== Segment start ==

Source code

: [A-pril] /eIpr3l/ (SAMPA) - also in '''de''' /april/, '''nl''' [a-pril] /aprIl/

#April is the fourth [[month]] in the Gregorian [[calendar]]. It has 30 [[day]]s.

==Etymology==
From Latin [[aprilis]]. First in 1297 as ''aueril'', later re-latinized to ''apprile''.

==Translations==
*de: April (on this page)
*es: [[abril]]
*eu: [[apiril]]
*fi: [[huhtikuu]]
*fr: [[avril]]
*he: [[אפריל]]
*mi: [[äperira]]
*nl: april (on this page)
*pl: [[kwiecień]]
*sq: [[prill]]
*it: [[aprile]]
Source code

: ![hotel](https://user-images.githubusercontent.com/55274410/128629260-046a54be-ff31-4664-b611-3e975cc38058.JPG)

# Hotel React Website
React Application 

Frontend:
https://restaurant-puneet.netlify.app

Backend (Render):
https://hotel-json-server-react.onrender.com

== Segment end ==
== Segment start ==

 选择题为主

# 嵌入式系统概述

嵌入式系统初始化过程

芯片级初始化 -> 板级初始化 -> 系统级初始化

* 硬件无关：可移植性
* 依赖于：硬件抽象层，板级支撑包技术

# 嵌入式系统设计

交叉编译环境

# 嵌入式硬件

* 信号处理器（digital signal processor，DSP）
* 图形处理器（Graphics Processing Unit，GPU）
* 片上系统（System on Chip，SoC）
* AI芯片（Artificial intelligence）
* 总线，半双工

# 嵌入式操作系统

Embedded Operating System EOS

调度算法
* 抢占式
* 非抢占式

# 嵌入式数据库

== Segment end ==
== Segment start ==

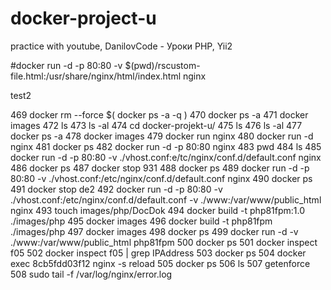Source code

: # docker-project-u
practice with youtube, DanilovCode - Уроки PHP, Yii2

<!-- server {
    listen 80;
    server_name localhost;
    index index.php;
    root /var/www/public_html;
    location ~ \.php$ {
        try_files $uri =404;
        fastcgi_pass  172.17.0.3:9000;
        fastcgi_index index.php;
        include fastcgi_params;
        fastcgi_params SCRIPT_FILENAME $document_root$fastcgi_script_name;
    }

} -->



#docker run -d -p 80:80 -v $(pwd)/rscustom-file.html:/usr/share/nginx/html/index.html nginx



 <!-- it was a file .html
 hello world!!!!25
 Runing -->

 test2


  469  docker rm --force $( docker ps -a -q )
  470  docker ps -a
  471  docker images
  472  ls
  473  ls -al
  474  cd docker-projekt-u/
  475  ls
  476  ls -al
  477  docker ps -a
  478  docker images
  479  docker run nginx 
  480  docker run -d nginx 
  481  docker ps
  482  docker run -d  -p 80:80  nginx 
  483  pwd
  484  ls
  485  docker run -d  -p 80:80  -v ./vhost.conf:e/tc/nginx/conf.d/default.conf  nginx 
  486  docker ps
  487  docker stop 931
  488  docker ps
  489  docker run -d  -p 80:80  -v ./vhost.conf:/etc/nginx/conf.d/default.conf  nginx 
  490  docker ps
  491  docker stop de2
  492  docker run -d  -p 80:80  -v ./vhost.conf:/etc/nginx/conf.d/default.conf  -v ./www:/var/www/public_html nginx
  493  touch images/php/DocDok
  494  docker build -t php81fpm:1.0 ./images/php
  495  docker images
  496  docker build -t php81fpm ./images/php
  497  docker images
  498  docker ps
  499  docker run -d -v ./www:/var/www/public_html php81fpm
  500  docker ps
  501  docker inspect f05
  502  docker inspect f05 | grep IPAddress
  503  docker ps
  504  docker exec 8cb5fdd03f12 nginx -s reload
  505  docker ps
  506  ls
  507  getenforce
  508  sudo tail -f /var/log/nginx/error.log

== Segment end ==

Exercise aim =>
Beginning with the line containing "docker stop 931" in the material above, copy every line exactly until you have copied the line containing "-v ./www:/var/www/public_html nginx".

Response to this exercise =>
  487  docker stop 931
  488  docker ps
  489  docker run -d  -p 80:80  -v ./vhost.conf:/etc/nginx/conf.d/default.conf  nginx 
  490  docker ps
  491  docker stop de2
  492  docker run -d  -p 80:80  -v ./vhost.conf:/etc/nginx/conf.d/default.conf  -v ./www:/var/www/public_html nginx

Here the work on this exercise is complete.